## [ASSIGNMENT]
Return each line of the material verbatim.

======== RECORDS SHOWN

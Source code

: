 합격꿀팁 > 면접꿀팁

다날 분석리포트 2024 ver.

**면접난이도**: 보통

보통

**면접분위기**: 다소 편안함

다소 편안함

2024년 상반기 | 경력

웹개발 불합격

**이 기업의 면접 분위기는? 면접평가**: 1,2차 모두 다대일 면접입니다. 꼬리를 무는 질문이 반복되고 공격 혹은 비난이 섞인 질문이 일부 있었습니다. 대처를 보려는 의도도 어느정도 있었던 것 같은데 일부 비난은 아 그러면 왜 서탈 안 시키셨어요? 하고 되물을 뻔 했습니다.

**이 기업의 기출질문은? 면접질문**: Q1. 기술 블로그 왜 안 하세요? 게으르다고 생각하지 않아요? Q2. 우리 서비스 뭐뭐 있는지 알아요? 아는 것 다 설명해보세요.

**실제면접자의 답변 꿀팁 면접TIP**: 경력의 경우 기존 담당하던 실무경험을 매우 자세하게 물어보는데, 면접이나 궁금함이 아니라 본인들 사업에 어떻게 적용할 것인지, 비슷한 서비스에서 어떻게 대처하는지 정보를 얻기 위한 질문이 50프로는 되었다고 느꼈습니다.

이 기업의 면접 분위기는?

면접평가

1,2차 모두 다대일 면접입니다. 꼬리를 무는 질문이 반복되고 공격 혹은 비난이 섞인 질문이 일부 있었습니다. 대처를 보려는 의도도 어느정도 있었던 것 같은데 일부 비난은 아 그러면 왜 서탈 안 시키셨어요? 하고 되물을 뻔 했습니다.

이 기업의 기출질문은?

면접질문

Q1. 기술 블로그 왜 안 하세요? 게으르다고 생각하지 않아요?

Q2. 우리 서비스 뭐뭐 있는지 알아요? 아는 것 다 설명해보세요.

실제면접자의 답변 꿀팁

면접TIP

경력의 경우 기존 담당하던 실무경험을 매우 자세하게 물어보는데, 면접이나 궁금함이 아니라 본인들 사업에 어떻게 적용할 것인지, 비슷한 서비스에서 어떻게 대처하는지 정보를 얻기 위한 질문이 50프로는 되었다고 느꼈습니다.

================

## [RESULT FOR THIS EXERCISE]
Source code

: 합격꿀팁 > 면접꿀팁

다날 분석리포트 2024 ver.

**면접난이도**: 보통

보통

**면접분위기**: 다소 편안함

다소 편안함

2024년 상반기 | 경력

웹개발 불합격

**이 기업의 면접 분위기는? 면접평가**: 1,2차 모두 다대일 면접입니다. 꼬리를 무는 질문이 반복되고 공격 혹은 비난이 섞인 질문이 일부 있었습니다. 대처를 보려는 의도도 어느정도 있었던 것 같은데 일부 비난은 아 그러면 왜 서탈 안 시키셨어요? 하고 되물을 뻔 했습니다.

**이 기업의 기출질문은? 면접질문**: Q1. 기술 블로그 왜 안 하세요? 게으르다고 생각하지 않아요? Q2. 우리 서비스 뭐뭐 있는지 알아요? 아는 것 다 설명해보세요.

**실제면접자의 답변 꿀팁 면접TIP**: 경력의 경우 기존 담당하던 실무경험을 매우 자세하게 물어보는데, 면접이나 궁금함이 아니라 본인들 사업에 어떻게 적용할 것인지, 비슷한 서비스에서 어떻게 대처하는지 정보를 얻기 위한 질문이 50프로는 되었다고 느꼈습니다.

이 기업의 면접 분위기는?

면접평가

1,2차 모두 다대일 면접입니다. 꼬리를 무는 질문이 반복되고 공격 혹은 비난이 섞인 질문이 일부 있었습니다. 대처를 보려는 의도도 어느정도 있었던 것 같은데 일부 비난은 아 그러면 왜 서탈 안 시키셨어요? 하고 되물을 뻔 했습니다.

이 기업의 기출질문은?

면접질문

Q1. 기술 블로그 왜 안 하세요? 게으르다고 생각하지 않아요?

Q2. 우리 서비스 뭐뭐 있는지 알아요? 아는 것 다 설명해보세요.

실제면접자의 답변 꿀팁

면접TIP

경력의 경우 기존 담당하던 실무경험을 매우 자세하게 물어보는데, 면접이나 궁금함이 아니라 본인들 사업에 어떻게 적용할 것인지, 비슷한 서비스에서 어떻게 대처하는지 정보를 얻기 위한 질문이 50프로는 되었다고 느꼈습니다.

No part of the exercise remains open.